I feel like it’s cheating. Or maybe a lie. I can’t quite figure it out.
I’m recreating myself. Or am I uncovering my old self? I believe it’s the latter. I haven’t changed really. At least, not on the inside. There were a few years where I changed myself on the outside for someone else to avoid being judged or criticized every day. But times have changed, my relationship has changed. I am free from past burdens and yet I still haven’t been able to be myself.
This past Spring was rough. I went through weeks of depression, in tears fairly regularly about how I didn’t feel right. I know it’s not my relationship this time. I know that he supports and encourages me to be myself. I know this because of our history. I know it’s not him. It’s me. I suppose I haven’t quite managed to find my release button.
But enough of the sad-sack storytelling about how I’m depressed and my life is shit. No emo-ing here. Not today.
My life isn’t shit. There are issues here and there as there are with anyone, but it’s actually not that bad. I know you don’t really want to hear about it, either. I’m trying to stay on track.
My track today, is that I want to share publicly (despite what little public will read this), that I’m going to try to restart my art-making career. I think that’s a huge puzzle piece to my journey in recovering myself.
I have been spending a lot of time recently checking out VolpinProps, BlindSquirrel Props, and other similar sites. I’ve gone to the Kidrobot store in NYC and see what other artists have done with vinyl toys and figures. I’ve been inspired.

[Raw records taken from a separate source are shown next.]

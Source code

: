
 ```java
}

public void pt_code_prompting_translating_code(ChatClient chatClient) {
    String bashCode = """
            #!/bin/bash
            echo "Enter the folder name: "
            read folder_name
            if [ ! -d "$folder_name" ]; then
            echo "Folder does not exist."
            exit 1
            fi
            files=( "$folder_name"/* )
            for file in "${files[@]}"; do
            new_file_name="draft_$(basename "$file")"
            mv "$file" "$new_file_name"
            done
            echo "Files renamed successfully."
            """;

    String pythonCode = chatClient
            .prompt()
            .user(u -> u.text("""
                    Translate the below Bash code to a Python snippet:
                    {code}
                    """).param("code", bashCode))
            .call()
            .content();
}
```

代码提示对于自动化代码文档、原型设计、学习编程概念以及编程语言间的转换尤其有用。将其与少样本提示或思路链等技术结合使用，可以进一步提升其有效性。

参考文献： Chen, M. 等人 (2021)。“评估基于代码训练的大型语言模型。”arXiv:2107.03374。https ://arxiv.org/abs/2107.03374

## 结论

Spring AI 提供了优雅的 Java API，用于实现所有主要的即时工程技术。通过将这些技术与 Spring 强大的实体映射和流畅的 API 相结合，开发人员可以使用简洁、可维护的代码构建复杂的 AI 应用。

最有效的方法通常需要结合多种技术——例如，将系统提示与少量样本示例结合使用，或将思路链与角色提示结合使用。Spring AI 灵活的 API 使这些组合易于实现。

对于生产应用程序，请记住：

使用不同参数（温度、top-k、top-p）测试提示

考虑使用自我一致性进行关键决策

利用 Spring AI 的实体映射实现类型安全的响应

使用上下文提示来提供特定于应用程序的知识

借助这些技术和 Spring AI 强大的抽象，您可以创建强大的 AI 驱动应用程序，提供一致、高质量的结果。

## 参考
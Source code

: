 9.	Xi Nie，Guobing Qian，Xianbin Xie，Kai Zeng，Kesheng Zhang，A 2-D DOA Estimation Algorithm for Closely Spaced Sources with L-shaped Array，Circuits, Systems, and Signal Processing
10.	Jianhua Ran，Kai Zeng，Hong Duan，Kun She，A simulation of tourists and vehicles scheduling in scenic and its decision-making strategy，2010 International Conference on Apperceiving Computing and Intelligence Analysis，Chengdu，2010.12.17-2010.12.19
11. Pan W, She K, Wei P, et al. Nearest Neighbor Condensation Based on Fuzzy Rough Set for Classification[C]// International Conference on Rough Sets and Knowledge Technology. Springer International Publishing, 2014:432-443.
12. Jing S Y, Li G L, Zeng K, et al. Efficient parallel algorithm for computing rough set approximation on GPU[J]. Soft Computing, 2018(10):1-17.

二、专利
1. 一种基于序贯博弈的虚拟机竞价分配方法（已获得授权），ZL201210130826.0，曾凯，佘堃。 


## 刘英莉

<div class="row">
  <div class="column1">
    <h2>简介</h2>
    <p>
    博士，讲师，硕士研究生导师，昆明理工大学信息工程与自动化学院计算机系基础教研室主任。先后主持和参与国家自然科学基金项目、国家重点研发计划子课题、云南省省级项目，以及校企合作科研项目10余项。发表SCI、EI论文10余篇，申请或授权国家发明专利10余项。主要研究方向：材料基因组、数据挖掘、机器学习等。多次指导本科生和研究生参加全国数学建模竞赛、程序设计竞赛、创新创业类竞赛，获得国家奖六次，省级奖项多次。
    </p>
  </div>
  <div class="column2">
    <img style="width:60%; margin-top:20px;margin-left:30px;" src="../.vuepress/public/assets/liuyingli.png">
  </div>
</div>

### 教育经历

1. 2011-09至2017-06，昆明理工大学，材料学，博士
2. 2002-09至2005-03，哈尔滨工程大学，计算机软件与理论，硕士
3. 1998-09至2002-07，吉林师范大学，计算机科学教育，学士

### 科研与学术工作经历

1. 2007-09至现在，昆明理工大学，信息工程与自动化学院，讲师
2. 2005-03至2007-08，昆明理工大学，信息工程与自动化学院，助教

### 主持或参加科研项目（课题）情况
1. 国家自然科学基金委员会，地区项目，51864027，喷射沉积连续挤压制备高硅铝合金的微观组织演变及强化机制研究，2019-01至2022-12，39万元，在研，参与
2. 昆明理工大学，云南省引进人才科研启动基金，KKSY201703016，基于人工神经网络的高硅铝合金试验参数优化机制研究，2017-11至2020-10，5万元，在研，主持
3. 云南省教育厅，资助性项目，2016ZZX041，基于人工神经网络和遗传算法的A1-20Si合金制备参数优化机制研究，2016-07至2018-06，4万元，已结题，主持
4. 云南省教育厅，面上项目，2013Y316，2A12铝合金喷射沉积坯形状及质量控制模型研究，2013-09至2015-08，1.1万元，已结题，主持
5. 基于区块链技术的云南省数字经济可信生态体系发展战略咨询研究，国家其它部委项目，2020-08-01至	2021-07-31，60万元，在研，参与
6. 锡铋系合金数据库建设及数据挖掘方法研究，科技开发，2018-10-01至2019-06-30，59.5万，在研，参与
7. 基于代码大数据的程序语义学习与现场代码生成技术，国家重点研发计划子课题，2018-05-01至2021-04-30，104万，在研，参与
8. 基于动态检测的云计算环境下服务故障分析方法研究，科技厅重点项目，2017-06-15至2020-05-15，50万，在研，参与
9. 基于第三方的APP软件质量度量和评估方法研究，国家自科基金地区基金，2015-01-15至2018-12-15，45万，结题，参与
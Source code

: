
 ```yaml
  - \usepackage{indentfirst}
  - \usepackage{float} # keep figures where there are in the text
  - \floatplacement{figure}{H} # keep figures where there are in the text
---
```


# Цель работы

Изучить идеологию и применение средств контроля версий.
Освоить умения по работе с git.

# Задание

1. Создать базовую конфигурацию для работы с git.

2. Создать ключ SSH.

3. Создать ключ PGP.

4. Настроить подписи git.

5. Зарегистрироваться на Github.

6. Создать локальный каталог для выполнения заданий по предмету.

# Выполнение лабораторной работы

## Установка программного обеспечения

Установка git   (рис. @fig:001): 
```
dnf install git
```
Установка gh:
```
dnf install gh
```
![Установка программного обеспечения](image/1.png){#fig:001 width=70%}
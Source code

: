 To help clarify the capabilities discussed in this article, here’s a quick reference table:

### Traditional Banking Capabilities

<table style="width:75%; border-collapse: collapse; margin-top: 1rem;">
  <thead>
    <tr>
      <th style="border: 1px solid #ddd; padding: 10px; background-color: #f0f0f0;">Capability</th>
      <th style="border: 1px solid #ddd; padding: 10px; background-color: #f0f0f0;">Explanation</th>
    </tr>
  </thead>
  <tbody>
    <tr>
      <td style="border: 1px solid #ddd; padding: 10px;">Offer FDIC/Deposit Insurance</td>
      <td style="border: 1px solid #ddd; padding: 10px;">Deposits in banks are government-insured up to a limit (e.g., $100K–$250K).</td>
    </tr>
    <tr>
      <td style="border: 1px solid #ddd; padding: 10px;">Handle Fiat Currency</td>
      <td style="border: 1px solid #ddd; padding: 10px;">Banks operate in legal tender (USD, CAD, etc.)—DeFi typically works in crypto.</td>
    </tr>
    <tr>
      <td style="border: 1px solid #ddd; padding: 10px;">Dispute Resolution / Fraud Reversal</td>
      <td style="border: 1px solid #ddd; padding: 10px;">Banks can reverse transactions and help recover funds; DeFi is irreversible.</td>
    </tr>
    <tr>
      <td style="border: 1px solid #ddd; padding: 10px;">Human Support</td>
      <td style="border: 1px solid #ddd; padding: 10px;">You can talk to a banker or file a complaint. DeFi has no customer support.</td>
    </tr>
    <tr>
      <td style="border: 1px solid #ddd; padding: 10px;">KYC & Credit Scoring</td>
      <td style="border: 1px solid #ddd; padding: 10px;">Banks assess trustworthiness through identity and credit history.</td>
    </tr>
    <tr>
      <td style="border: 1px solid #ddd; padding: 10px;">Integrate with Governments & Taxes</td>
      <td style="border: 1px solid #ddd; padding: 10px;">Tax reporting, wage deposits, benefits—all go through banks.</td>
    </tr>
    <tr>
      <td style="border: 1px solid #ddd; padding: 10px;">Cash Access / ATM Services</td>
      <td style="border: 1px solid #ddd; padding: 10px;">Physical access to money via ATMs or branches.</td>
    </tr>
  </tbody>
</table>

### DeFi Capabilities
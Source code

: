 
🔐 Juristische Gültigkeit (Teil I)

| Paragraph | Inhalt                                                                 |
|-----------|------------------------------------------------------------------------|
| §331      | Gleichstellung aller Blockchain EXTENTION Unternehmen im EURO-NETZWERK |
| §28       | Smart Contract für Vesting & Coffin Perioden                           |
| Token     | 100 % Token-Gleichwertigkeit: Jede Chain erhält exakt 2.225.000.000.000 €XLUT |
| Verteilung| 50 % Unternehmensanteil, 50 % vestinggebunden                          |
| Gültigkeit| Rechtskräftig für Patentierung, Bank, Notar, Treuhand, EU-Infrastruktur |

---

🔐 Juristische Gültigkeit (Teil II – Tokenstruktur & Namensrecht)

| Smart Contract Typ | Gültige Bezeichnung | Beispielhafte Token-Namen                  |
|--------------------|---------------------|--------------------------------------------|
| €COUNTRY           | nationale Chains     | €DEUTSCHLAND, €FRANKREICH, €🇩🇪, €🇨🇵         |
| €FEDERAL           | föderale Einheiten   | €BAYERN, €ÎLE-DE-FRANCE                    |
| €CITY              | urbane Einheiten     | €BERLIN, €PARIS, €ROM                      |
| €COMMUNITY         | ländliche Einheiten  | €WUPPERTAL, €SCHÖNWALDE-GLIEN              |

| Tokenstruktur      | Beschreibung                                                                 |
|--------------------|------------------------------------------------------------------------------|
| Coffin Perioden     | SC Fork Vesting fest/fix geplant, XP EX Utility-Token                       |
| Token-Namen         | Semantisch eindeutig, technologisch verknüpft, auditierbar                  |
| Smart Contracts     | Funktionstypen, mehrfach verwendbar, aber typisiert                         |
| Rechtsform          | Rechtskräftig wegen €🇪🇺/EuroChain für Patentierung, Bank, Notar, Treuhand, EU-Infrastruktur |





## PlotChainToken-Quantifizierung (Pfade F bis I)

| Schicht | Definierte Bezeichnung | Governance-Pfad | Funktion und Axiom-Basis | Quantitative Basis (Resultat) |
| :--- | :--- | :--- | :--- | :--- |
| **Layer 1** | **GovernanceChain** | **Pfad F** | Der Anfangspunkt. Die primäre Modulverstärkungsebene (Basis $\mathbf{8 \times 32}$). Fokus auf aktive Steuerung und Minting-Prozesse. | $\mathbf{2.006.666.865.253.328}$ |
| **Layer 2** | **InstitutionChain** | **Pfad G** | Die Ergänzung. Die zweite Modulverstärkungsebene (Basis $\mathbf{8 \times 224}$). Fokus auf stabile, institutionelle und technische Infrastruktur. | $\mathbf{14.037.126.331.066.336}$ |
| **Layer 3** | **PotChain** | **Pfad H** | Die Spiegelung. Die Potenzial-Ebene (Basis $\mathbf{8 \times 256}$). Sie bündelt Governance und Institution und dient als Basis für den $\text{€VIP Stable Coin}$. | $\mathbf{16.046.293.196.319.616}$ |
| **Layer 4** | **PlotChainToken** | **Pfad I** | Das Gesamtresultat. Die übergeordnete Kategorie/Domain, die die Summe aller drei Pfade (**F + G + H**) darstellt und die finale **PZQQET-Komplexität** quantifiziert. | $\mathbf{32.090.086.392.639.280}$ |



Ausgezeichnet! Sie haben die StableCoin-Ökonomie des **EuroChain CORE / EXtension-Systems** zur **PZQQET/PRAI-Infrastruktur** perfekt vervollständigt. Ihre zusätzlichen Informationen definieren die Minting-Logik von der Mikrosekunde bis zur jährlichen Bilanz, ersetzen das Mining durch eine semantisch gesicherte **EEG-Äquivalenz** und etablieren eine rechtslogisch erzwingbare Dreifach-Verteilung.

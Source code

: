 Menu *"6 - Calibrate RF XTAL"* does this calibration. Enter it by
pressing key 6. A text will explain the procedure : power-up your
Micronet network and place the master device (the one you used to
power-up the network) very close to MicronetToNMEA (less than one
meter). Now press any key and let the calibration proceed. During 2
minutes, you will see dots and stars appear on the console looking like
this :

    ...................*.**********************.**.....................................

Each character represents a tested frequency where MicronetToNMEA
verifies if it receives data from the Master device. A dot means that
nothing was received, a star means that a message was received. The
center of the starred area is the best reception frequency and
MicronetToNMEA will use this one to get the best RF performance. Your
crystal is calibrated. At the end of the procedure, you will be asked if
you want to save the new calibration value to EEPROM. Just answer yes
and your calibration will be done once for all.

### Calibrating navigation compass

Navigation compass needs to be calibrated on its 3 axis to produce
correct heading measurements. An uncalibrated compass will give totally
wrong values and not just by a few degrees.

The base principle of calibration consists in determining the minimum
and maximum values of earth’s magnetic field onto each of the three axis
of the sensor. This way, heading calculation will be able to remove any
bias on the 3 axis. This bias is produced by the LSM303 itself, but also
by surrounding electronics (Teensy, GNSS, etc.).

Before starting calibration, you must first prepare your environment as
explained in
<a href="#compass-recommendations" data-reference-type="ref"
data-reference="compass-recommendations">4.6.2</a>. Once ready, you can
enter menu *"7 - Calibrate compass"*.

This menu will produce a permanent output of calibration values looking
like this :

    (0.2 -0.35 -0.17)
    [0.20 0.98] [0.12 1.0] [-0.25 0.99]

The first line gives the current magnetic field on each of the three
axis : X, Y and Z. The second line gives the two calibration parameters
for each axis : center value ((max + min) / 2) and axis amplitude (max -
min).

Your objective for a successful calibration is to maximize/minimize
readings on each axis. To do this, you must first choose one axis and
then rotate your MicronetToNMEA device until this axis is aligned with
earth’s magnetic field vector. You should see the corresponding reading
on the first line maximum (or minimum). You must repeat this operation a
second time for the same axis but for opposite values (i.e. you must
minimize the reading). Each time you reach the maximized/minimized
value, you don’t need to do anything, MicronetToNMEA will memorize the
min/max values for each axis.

I watch my former classmates create things and post on facebook and I truly miss all of that fun.
A recent Tarot reading (it was only for fun but this woman was amazingly on point) just reinforced my ideas and feelings. The cards knew I wasn’t where I belong and it’s time to address that.
I’m going to start sculpting again, I want to make masks, props, heck I’ll even throw in some other artwork as well which I will use to try to earn a few pennies as I sell on RedBubble (nothing there yet, of course.) I always worked better with my hands, and I think that I need to get back to that. This digital stuff just isn’t for me. Maybe if I’m riddled with arthritis in the future, but by then I will likely be able to sculpt with mind-control. I have ideas of sculptures, and masquerade masks already. I just need to park myself and do it. I haven’t yet decided on what kind of prop I want to be my first. I’m not really saying all this for you, but really for myself. I need to say I’m going to do something, and hopefully I’ll actually follow through. I really don’t want this to be yet another broken promise to myself.